Two gardeners on a mission to cover Battle Creek in flowers

Alyssa Keown
Associated Press

Battle Creek — Martha Thawnghmung finds clarity of mind on summer mornings when she’s surrounded by a choir of insects and an abundance of color in her garden.

Walking barefoot in the dirt on the first of September, she wove the petals of a tuberose flower through her fingers.

“It’s a smell that’s familiar to Burma, I’m trying to grow more of it,” Thawnghmung said. “What you smell as a kid, we never forget.”

Martha Thawnghmung picks flowers for a bouquet on Wednesday, Sept. 1, 2021, at her garden in Battle Creek, Michigan. Thawnghmung finds clarity of mind on summer mornings when she’s surrounded by a choir of insects and an abundance of color in her garden.

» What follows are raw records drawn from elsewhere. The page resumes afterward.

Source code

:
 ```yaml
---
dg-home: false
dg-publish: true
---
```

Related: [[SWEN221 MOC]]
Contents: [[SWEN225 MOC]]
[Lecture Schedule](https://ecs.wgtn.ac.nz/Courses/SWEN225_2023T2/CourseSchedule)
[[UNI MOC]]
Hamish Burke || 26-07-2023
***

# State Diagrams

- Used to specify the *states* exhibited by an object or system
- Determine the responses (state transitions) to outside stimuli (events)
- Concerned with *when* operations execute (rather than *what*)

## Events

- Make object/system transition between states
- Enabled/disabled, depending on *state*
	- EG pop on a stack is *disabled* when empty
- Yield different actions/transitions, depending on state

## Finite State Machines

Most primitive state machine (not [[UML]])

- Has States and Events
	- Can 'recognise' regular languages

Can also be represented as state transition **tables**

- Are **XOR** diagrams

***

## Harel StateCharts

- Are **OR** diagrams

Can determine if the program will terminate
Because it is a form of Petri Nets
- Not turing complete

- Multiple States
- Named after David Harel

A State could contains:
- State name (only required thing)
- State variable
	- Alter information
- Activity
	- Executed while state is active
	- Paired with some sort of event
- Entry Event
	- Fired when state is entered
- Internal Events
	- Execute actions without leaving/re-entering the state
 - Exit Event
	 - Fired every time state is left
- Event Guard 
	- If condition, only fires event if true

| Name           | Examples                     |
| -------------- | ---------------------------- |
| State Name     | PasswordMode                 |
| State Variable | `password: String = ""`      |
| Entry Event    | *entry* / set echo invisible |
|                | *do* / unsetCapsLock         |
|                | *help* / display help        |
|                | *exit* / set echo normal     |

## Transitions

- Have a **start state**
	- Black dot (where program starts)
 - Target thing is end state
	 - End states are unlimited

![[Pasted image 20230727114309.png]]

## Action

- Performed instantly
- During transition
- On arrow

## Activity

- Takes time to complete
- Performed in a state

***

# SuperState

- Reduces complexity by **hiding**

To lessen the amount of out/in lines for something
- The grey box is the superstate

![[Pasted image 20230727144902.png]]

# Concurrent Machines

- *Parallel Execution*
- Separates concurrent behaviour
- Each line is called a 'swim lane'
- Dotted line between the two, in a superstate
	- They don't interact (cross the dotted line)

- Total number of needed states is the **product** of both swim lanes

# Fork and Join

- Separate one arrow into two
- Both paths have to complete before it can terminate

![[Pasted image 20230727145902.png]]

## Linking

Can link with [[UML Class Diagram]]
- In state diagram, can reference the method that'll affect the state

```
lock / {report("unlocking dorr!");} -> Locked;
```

Like the tuberose, a cluster of eucalyptus she gathered for a bouquet that morning conjured the memory of a lizard she once saw climbing a tree outside her childhood home, the Battle Creek Enquirer reports.

Thawnghmung moved from Burma, now called Myanmar, to Battle Creek in 1980 at age 9. As an influx of Burmese people fled political upheaval, the Thawnghmungs hosted several families at their home until they found their footing.

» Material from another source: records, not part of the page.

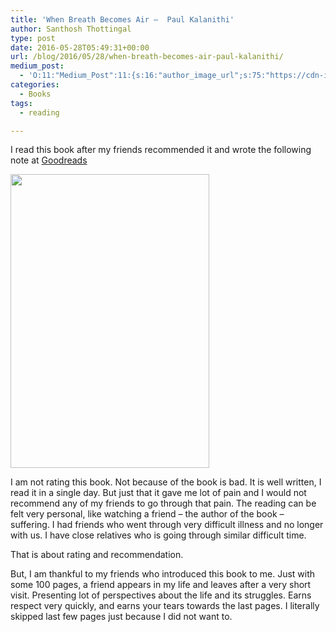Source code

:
 ```yaml
---
title: 'When Breath Becomes Air –  Paul Kalanithi'
author: Santhosh Thottingal
type: post
date: 2016-05-28T05:49:31+00:00
url: /blog/2016/05/28/when-breath-becomes-air-paul-kalanithi/
medium_post:
  - 'O:11:"Medium_Post":11:{s:16:"author_image_url";s:75:"https://cdn-images-1.medium.com/fit/c/200/200/1*As1EIgy-TLEcibTNPBApCQ.jpeg";s:10:"author_url";s:31:"https://medium.com/@sthottingal";s:11:"byline_name";N;s:12:"byline_email";N;s:10:"cross_link";s:2:"no";s:2:"id";s:12:"d84dc5b3bd36";s:21:"follower_notification";s:3:"yes";s:7:"license";s:11:"cc-40-by-sa";s:14:"publication_id";s:2:"-1";s:6:"status";s:6:"public";s:3:"url";s:83:"https://medium.com/@sthottingal/when-breath-becomes-air-paul-kalanithi-d84dc5b3bd36";}'
categories:
  - Books
tags:
  - reading

---
```

I read this book after my friends recommended it and wrote the following note at [Goodreads][1]

[<img class="alignright" src="https://d.gr-assets.com/books/1463936399l/25614898.jpg" width="318" height="470" />][2]

I am not rating this book. Not because of the book is bad. It is well written, I read it in a single day. But just that it gave me lot of pain and I would not recommend any of my friends to go through that pain. The reading can be felt very personal, like watching a friend &#8211; the author of the book &#8211; suffering. I had friends who went through very difficult illness and no longer with us. I have close relatives who is going through similar difficult time.

That is about rating and recommendation.

But, I am thankful to my friends who introduced this book to me. Just with some 100 pages, a friend appears in my life and leaves after a very short visit. Presenting lot of perspectives about the life and its struggles. Earns respect very quickly, and earns your tears towards the last pages. I literally skipped last few pages just because I did not want to.

 [1]: https://www.goodreads.com/review/show/1603409306?book_show_action=false
 [2]: https://www.goodreads.com/book/show/25614898-when-breath-becomes-air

Martha Thawnghmung is known around Battle Creek for her work as the former director of the Burma Center.

These days, she is rediscovering her identity and a new place in the community as she aligns herself with nature.

“Somehow, somewhere we picked up this idea that we have to be something,” Thawnghmung said. “I’m doing what I want to do, what I’m supposed to do, which maybe is just an emulation of what everything else does.”

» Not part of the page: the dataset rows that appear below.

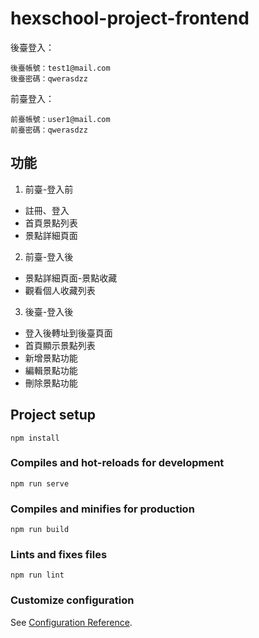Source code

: # hexschool-project-frontend

後臺登入：
```
後臺帳號：test1@mail.com
後臺密碼：qwerasdzz
```

前臺登入：
```
前臺帳號：user1@mail.com
前臺密碼：qwerasdzz
```

## 功能

1. 前臺-登入前
  + 註冊、登入
  + 首頁景點列表
  + 景點詳細頁面

2. 前臺-登入後
  + 景點詳細頁面-景點收藏
  + 觀看個人收藏列表

3. 後臺-登入後
  + 登入後轉址到後臺頁面
  + 首頁顯示景點列表
  + 新增景點功能
  + 編輯景點功能
  + 刪除景點功能



## Project setup
```
npm install
```

### Compiles and hot-reloads for development
```
npm run serve
```

### Compiles and minifies for production
```
npm run build
```

### Lints and fixes files
```
npm run lint
```

### Customize configuration
See [Configuration Reference](https://cli.vuejs.org/config/).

Isaiah Reynolds, 7, gathers flowers for a bouquet on Friday, Aug. 13, 2021, at The Big Bloom in Battle Creek, Michigan.

Thawnghmung’s urban garden is secluded by shrubs on a side street off of Columbia Avenue in Battle Creek. She named her sacred space the Big Bloom.

Nearly 20 years ago, two of her brothers purchased homes next to the other. In their backyards, their father grew red hibiscus, bitter melon, African eggplant and other vegetables commonly used in Burmese cuisine.

After which, the land sat empty for several years.

Thawnghmung took up gardening in 2018 when her daughter Isabella Detomaswanted wanted to sell bouquets for a school supplies fundraiser. Before they knew it, their lawn transformed into a field of pink and orange zinnias.

The front yard could not contain her newfound passion. In 2019, Thawnghmung revived her family’s plot of land to make it her own.

“I only grow flowers that I love, I guess that’s intentional,” Thawnghmung said. “I grow flowers that maybe I’ve never seen, or ones that evoke emotion, or that have so much character that they work well in bouquets.”

She estimates there are 30 types of plants in her garden. Those include rosemary, dahlias, snapdragons, sunflowers, lisianthus, bunny tails, foxgloves, tuberose and eucalyptus.

Naturally, the Big Bloom became a conduit to her community.

“We have a lot of pedestrians stop by to say hi, or wonder what’s going on,” Thawnghmung said. “Last year, I had a young man ask if he could pick flowers for his girlfriend.”

Brennan Dougherty, a fellow gardener, connected Thawnghmung to Laura Langford of Marygold Meadows in Bellevue.

Their friendship evolved into a mission to cover Battle Creek in flowers.

Like Thawnghmung, Langford is putting her own stamp on her family’s land.

Marygold Meadows is located on the farm her family has owned in Bellevue for 100 years.

“It’s sort of named after my grandma who lived here and worked very hard to make things beautiful...and to raise a family,” Langford said.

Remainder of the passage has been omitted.